• DATASET RECORDS:
+ + + + +

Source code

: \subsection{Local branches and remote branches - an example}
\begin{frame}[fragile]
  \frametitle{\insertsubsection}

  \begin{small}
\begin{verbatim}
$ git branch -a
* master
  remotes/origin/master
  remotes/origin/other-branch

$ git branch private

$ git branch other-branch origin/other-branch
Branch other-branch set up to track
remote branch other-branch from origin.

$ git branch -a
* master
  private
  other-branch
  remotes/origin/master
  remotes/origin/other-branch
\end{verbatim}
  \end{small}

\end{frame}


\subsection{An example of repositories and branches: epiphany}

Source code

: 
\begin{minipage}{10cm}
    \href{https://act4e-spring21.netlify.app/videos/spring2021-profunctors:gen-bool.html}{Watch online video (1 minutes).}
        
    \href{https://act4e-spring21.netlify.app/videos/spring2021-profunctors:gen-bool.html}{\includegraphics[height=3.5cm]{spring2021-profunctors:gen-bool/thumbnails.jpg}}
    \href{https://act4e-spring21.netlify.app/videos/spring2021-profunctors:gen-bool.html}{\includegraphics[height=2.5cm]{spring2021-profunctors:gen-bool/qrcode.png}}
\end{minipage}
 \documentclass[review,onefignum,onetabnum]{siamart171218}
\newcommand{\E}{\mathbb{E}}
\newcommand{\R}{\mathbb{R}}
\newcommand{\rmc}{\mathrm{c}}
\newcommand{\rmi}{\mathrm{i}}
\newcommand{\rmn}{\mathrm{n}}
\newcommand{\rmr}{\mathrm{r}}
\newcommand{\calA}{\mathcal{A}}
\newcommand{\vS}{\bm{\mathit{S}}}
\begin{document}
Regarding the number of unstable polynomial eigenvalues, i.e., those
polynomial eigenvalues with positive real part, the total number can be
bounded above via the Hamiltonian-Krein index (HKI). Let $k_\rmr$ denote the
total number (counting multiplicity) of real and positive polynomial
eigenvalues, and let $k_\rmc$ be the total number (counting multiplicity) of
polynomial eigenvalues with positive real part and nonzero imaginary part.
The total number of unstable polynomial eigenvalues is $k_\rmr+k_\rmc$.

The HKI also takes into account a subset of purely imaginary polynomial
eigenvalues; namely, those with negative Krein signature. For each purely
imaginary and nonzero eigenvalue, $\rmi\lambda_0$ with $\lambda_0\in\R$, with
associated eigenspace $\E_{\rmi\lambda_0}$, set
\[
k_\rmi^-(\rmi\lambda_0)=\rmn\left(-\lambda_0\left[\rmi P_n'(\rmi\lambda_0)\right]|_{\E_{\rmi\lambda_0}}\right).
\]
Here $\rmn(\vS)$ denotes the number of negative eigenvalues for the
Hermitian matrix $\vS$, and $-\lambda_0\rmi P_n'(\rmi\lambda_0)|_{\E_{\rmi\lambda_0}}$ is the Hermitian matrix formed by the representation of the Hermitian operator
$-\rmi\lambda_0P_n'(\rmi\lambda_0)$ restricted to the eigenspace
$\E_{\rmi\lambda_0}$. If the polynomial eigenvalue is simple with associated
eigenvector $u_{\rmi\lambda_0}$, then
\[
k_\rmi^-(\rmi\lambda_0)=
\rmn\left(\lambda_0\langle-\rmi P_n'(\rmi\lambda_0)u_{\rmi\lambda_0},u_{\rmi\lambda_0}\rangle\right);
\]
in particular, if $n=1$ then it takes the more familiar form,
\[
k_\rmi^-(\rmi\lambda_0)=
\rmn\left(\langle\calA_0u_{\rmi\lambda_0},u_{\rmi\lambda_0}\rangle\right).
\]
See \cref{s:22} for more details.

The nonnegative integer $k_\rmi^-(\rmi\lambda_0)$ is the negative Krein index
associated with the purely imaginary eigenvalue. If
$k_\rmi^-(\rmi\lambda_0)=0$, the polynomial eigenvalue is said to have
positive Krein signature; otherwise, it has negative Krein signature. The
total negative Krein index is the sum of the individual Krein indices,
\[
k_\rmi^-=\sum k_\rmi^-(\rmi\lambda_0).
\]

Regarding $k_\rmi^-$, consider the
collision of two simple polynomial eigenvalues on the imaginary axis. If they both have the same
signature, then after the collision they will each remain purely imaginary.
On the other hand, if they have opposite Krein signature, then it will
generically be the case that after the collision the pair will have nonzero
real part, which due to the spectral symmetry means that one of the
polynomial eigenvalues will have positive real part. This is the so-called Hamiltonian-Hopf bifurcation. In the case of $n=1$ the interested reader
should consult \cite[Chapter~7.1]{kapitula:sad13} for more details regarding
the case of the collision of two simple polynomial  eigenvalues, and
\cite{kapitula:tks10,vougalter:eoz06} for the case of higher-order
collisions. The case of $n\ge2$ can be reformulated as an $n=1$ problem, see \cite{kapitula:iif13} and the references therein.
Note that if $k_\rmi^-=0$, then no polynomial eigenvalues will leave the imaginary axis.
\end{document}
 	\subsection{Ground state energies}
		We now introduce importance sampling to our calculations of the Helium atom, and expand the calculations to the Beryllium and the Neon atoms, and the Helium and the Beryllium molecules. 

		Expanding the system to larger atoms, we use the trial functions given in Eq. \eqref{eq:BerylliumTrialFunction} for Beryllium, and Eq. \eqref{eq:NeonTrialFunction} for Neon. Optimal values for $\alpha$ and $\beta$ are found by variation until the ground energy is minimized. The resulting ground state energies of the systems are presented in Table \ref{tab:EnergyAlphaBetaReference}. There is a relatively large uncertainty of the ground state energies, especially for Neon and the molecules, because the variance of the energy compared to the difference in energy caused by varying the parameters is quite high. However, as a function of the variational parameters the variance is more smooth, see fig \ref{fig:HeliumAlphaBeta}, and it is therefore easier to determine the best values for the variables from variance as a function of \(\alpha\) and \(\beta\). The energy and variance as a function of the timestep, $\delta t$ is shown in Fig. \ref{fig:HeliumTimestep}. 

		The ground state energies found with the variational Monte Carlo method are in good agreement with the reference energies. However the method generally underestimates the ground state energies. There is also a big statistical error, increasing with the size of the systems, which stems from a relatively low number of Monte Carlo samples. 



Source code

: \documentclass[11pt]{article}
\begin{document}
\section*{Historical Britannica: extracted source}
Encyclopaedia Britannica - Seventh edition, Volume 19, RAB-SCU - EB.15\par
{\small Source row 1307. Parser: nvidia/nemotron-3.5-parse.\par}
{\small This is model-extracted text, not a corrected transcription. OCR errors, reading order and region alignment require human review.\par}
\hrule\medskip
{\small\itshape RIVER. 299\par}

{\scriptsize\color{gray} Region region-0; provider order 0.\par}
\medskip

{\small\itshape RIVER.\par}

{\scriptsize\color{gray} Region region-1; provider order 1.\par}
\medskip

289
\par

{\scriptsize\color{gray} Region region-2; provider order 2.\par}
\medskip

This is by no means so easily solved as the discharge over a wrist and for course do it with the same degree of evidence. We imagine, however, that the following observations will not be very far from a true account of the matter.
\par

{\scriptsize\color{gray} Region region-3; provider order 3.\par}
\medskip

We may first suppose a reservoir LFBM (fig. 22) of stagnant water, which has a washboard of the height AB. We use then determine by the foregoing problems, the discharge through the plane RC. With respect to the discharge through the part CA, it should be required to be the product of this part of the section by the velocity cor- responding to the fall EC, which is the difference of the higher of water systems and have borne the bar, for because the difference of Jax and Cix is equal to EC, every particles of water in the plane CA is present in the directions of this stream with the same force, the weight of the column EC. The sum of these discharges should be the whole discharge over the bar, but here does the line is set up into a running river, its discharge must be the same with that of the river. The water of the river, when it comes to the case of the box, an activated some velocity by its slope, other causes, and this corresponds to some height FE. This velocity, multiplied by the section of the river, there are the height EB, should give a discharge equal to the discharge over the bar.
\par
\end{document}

+ + + + +

• ACTIVITY: Return, from the data, each line where the string "signature" occurs.

• COMPLETED EXERCISE:
eigenvalues; namely, those with negative Krein signature. For each purely
positive Krein signature; otherwise, it has negative Krein signature. The
signature, then after the collision they will each remain purely imaginary.
On the other hand, if they have opposite Krein signature, then it will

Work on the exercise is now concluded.